== Work item ==
The answer should be one number: how many lines in the records below contain the word "tabular".

== Dataset content ==
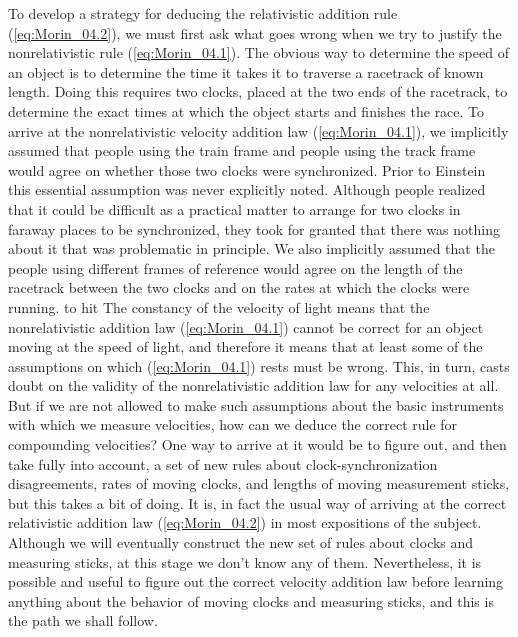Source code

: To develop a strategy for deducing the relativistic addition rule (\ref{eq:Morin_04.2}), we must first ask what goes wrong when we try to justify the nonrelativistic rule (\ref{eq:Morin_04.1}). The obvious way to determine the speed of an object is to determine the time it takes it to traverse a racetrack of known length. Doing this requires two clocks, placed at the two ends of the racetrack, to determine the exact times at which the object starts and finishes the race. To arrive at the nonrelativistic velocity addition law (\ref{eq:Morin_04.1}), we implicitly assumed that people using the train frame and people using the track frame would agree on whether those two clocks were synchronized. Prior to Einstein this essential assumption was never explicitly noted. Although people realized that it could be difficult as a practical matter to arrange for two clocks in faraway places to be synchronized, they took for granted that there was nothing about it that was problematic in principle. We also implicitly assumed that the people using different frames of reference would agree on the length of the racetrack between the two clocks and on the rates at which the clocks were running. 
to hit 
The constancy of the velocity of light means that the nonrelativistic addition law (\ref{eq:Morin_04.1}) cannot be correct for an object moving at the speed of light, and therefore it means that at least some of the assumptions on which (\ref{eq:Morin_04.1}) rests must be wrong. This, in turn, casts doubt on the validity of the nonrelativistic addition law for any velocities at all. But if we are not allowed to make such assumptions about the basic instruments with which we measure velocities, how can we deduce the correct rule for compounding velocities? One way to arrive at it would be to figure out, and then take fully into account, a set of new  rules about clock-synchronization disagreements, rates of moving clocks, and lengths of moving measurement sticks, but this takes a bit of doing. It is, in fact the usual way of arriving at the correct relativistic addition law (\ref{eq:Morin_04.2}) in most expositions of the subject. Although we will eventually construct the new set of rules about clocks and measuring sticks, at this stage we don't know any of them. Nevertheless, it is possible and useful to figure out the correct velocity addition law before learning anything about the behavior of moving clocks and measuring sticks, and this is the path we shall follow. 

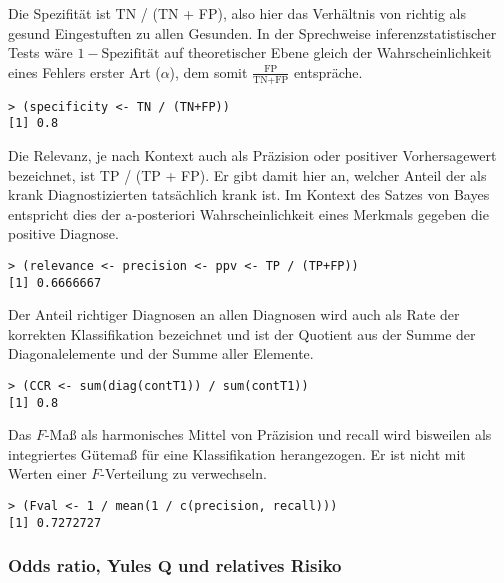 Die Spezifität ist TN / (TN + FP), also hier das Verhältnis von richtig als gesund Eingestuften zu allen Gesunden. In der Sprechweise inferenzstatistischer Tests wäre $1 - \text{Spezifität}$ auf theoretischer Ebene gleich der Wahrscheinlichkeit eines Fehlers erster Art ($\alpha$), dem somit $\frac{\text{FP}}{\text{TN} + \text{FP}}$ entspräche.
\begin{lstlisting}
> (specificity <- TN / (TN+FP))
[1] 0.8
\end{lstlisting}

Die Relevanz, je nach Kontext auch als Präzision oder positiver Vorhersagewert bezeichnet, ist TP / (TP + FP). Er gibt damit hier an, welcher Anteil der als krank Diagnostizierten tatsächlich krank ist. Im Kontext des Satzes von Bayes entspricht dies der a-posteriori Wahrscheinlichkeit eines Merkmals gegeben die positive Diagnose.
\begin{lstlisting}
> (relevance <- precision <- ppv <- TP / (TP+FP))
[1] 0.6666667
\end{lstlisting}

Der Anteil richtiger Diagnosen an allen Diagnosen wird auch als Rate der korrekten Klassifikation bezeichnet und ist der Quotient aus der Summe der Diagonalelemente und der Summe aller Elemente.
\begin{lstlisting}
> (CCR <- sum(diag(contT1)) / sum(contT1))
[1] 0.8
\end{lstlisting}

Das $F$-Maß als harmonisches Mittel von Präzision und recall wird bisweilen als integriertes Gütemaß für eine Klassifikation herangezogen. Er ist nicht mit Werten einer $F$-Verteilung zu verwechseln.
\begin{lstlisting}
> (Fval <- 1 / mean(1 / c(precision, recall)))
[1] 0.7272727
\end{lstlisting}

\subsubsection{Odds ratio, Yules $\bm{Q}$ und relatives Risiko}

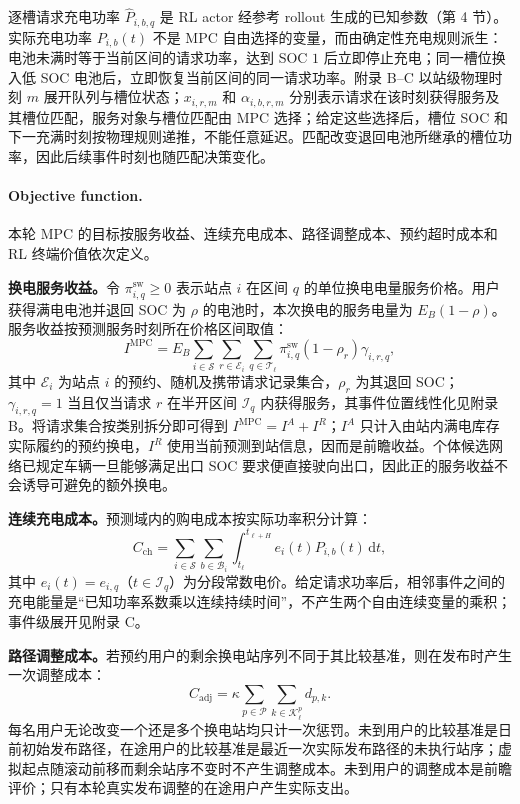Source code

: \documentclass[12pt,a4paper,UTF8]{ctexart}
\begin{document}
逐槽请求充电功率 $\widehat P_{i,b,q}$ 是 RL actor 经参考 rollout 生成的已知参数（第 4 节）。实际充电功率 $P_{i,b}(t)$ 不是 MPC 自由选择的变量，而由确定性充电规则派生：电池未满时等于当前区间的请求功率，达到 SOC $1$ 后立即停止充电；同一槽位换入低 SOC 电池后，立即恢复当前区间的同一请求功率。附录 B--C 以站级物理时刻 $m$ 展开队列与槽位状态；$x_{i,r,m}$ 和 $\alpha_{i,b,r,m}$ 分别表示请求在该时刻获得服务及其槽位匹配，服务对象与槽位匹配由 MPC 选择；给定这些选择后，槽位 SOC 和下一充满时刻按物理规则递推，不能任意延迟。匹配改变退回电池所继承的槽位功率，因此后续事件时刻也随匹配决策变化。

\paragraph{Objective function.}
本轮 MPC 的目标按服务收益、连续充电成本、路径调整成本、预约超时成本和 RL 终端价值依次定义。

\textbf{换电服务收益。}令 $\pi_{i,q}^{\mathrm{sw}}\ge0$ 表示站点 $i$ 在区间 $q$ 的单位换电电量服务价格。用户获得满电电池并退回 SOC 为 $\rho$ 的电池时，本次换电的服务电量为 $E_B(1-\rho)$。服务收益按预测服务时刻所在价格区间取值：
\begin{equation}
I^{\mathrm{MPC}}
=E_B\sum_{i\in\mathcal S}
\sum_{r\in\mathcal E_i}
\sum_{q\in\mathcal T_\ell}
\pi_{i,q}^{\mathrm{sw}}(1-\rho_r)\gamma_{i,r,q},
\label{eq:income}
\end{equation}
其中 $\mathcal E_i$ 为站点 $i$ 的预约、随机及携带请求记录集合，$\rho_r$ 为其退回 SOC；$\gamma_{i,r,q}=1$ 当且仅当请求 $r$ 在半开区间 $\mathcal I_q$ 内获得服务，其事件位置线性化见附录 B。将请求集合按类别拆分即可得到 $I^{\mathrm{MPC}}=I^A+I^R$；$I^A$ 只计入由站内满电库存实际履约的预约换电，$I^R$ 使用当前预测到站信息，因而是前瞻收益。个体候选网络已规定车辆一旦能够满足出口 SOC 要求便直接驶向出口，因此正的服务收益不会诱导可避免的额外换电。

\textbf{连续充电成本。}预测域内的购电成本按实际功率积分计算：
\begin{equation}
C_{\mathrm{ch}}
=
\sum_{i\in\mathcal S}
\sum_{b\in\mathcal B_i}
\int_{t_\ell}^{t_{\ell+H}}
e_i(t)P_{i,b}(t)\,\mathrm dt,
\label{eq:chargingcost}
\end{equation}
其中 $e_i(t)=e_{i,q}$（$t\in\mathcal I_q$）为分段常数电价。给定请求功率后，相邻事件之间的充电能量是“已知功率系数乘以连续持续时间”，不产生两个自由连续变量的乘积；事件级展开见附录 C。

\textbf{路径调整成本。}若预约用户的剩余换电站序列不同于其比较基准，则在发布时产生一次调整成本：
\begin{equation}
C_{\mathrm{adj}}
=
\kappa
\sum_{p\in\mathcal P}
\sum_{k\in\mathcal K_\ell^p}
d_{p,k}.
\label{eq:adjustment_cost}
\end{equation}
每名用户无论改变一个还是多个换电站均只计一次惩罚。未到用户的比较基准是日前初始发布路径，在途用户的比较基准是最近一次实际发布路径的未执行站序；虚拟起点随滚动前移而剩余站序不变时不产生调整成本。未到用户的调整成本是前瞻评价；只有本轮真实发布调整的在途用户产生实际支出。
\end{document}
--
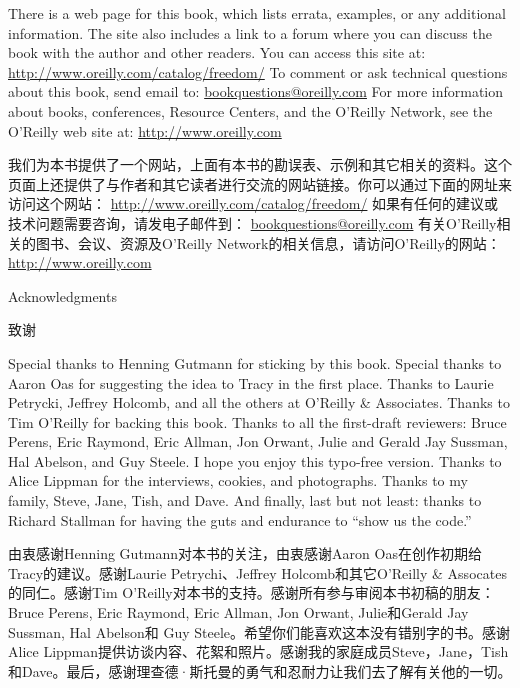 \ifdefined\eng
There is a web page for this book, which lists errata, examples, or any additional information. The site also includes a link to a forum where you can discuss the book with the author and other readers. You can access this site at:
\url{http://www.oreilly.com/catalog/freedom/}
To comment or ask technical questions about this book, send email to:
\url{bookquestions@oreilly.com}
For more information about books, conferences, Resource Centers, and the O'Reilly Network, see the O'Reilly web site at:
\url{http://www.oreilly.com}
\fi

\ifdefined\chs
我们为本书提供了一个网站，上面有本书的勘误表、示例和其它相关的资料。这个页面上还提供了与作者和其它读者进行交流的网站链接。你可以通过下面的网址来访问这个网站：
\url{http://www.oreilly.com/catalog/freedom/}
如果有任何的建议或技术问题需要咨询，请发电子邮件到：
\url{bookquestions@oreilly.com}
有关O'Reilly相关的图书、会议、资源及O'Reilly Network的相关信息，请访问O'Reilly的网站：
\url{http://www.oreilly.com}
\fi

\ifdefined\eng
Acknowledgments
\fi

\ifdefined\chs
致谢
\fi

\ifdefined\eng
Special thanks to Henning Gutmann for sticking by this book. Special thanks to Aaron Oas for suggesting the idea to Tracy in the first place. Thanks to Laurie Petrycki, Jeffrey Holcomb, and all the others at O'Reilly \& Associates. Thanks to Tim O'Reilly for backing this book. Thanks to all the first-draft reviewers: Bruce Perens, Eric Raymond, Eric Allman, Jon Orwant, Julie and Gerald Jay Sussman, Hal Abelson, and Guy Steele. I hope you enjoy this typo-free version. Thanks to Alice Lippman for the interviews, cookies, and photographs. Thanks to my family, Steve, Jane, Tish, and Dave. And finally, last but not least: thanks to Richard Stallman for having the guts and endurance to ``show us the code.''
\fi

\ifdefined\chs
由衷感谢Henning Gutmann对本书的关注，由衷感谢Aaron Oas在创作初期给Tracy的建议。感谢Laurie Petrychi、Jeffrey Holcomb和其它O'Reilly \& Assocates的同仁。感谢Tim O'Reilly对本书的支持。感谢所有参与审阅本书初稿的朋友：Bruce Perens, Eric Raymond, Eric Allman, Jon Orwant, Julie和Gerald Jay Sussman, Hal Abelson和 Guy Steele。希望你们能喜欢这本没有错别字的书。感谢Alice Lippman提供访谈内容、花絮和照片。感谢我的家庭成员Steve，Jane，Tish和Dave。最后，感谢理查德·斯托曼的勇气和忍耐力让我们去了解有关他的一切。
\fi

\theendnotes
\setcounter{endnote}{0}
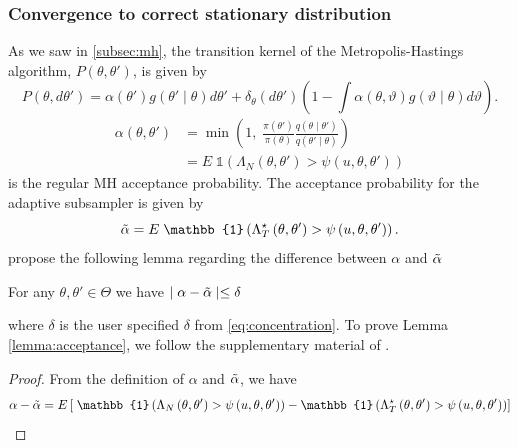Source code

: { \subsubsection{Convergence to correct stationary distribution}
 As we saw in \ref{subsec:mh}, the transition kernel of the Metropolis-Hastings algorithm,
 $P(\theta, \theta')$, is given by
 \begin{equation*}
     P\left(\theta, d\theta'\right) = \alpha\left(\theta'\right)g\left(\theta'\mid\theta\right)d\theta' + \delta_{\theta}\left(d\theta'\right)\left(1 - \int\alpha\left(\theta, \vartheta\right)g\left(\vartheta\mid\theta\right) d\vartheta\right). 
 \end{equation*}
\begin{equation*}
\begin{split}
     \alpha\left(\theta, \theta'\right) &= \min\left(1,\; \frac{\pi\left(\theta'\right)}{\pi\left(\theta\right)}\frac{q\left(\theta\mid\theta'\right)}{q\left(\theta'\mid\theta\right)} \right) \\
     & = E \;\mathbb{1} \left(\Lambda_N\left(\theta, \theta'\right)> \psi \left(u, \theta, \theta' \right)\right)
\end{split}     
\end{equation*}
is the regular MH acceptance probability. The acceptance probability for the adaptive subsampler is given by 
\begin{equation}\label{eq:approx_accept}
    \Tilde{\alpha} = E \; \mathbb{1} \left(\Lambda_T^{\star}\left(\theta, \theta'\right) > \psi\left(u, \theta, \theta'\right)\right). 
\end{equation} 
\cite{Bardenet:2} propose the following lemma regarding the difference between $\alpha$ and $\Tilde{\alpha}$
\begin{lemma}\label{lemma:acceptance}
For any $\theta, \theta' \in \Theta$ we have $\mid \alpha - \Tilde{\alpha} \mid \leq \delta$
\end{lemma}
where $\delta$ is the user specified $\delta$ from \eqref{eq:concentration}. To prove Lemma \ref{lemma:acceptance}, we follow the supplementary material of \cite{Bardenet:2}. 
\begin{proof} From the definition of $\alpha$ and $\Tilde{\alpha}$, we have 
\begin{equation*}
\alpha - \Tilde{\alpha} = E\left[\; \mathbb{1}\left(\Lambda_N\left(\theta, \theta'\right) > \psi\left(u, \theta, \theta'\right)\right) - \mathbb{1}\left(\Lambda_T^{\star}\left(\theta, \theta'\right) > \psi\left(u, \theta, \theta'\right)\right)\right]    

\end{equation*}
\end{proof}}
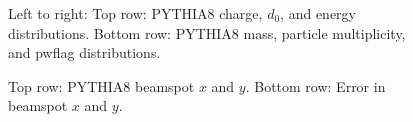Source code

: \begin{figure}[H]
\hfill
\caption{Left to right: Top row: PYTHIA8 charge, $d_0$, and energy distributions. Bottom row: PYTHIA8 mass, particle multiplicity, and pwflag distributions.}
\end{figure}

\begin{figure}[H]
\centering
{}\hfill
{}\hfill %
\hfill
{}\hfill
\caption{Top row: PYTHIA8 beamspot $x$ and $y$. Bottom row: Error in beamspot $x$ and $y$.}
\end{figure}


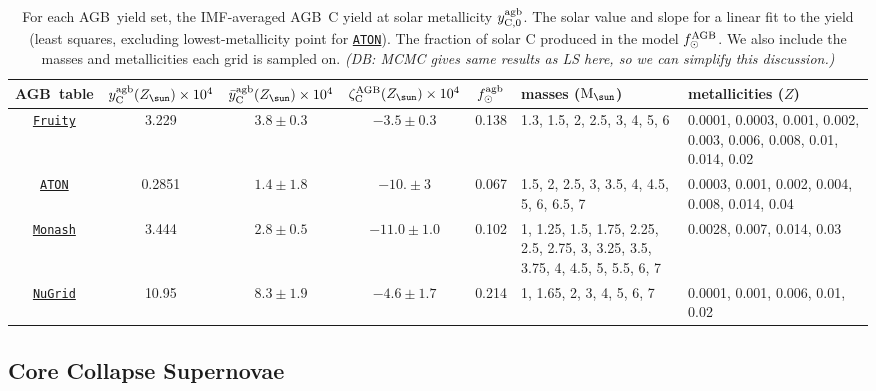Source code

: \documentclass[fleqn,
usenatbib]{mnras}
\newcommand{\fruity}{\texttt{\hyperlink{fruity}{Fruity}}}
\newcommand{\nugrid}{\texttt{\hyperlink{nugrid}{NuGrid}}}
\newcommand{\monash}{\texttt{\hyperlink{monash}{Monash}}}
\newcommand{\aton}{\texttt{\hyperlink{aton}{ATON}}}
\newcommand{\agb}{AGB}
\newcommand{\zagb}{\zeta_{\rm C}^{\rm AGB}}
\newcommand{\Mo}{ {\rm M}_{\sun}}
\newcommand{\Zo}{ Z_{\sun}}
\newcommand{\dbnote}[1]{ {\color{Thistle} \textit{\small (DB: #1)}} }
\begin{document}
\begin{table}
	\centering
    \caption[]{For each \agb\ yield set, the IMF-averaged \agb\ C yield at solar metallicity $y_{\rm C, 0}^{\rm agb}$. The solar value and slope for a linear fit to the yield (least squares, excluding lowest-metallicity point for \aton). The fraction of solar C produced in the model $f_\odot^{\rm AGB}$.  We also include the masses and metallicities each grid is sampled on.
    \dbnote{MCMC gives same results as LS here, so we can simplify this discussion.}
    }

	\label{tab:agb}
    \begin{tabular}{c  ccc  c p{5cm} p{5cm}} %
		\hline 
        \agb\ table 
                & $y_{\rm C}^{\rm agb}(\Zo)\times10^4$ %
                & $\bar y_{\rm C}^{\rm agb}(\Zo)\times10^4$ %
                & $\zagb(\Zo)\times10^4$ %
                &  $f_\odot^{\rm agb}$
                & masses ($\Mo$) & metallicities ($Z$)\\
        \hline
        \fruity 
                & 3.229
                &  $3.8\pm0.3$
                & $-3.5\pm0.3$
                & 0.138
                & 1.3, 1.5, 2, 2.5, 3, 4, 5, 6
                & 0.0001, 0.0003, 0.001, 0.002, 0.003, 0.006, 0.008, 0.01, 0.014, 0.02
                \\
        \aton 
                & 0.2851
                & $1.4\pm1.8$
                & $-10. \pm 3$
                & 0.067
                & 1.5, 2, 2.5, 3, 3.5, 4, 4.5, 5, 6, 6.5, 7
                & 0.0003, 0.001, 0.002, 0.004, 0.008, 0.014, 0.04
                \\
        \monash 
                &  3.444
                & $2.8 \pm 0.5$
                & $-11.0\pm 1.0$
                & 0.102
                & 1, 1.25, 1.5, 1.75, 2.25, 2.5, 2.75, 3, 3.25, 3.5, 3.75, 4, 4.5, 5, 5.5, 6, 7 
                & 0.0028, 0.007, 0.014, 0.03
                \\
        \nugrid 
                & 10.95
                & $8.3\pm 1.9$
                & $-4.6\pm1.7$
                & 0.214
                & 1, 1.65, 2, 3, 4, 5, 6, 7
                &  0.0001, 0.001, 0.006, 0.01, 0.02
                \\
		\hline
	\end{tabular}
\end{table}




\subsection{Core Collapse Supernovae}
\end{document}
...
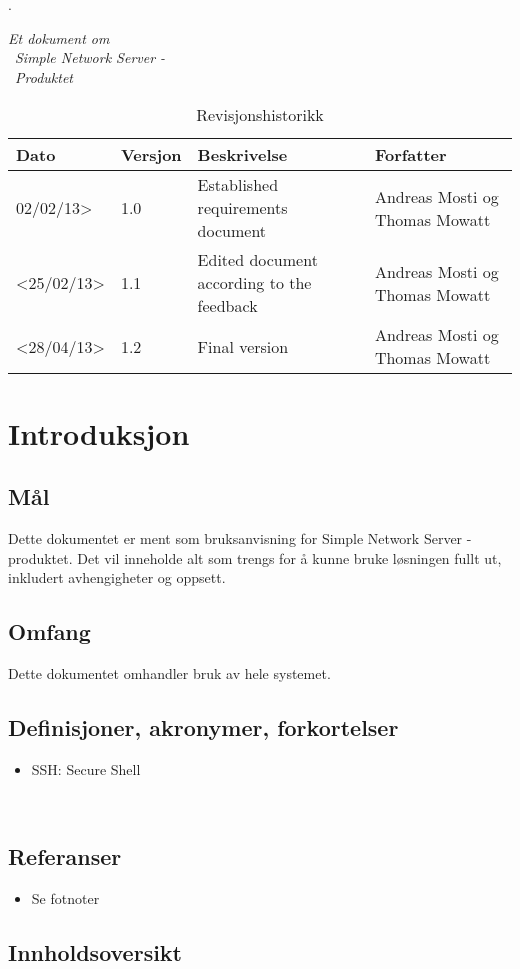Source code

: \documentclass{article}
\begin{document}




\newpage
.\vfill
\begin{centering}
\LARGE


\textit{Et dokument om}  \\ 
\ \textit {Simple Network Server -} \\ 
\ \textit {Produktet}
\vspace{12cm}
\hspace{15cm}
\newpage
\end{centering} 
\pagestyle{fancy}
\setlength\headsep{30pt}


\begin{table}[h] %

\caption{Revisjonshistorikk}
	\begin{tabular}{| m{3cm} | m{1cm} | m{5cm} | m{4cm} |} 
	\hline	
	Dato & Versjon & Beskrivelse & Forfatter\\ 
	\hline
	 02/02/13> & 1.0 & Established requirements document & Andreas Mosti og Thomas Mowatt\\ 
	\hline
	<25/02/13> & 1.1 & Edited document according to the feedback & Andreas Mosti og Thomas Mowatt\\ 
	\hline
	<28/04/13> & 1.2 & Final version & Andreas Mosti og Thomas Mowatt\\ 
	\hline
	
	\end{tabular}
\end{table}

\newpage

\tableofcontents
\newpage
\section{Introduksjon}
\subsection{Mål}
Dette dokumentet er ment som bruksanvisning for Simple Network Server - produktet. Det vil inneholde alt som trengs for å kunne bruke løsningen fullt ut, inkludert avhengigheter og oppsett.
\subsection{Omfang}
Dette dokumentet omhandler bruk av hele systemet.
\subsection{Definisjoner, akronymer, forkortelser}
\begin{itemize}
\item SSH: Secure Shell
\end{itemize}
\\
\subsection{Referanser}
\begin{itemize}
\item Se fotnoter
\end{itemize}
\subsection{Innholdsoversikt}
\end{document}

== Response area ==
4